* ASSIGNED TASK *
Everything from the line that holds "ngoài, trạng thái" through the end of the data below should be output exactly, both ends included.

* EXTRACTED MATERIAL *
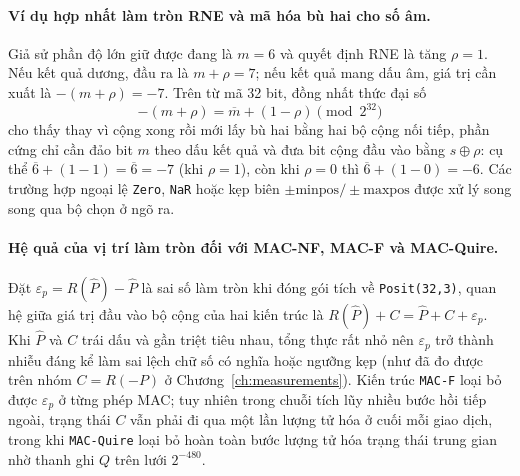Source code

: \paragraph{Ví dụ hợp nhất làm tròn RNE và mã hóa bù hai cho số âm.}
Giả sử phần độ lớn giữ được đang là $m = 6$ và quyết định RNE là tăng $\rho = 1$.
Nếu kết quả dương, đầu ra là $m + \rho = 7$; nếu kết quả mang dấu âm, giá trị cần
xuất là $-(m+\rho) = -7$. Trên từ mã 32 bit, đồng nhất thức đại số
\[
-(m + \rho) = \overline{m} + (1 - \rho) \pmod{2^{32}}
\]
cho thấy thay vì cộng xong rồi mới lấy bù hai bằng hai bộ cộng nối tiếp, phần
cứng chỉ cần đảo bit $m$ theo dấu kết quả và đưa bit cộng đầu vào bằng
$s \oplus \rho$: cụ thể $\overline{6} + (1 - 1) = \overline{6} = -7$ (khi $\rho=1$),
còn khi $\rho=0$ thì $\overline{6} + (1 - 0) = -6$. Các trường hợp ngoại lệ
\texttt{Zero}, \texttt{NaR} hoặc kẹp biên $\pm\mathrm{minpos}/\pm\mathrm{maxpos}$
được xử lý song song qua bộ chọn ở ngõ ra.

\paragraph{Hệ quả của vị trí làm tròn đối với MAC-NF, MAC-F và MAC-Quire.}
Đặt $\varepsilon_p = R(\widehat P) - \widehat P$ là sai số làm tròn khi đóng gói
tích về \texttt{Posit(32,3)}, quan hệ giữa giá trị đầu vào bộ cộng của hai kiến
trúc là $R(\widehat P) + C = \widehat P + C + \varepsilon_p$. Khi $\widehat P$ và
$C$ trái dấu và gần triệt tiêu nhau, tổng thực rất nhỏ nên $\varepsilon_p$ trở thành
nhiễu đáng kể làm sai lệch chữ số có nghĩa hoặc ngưỡng kẹp (như đã đo được trên nhóm
$C=R(-P)$ ở Chương~\ref{ch:measurements}). Kiến trúc \texttt{MAC-F} loại bỏ được
$\varepsilon_p$ ở từng phép MAC; tuy nhiên trong chuỗi tích lũy nhiều bước hồi tiếp
ngoài, trạng thái $C$ vẫn phải đi qua một lần lượng tử hóa ở cuối mỗi giao dịch,
trong khi \texttt{MAC-Quire} loại bỏ hoàn toàn bước lượng tử hóa trạng thái trung
gian nhờ thanh ghi $Q$ trên lưới $2^{-480}$.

* RESPONSE BELOW *
ngoài, trạng thái $C$ vẫn phải đi qua một lần lượng tử hóa ở cuối mỗi giao dịch,
trong khi \texttt{MAC-Quire} loại bỏ hoàn toàn bước lượng tử hóa trạng thái trung
gian nhờ thanh ghi $Q$ trên lưới $2^{-480}$.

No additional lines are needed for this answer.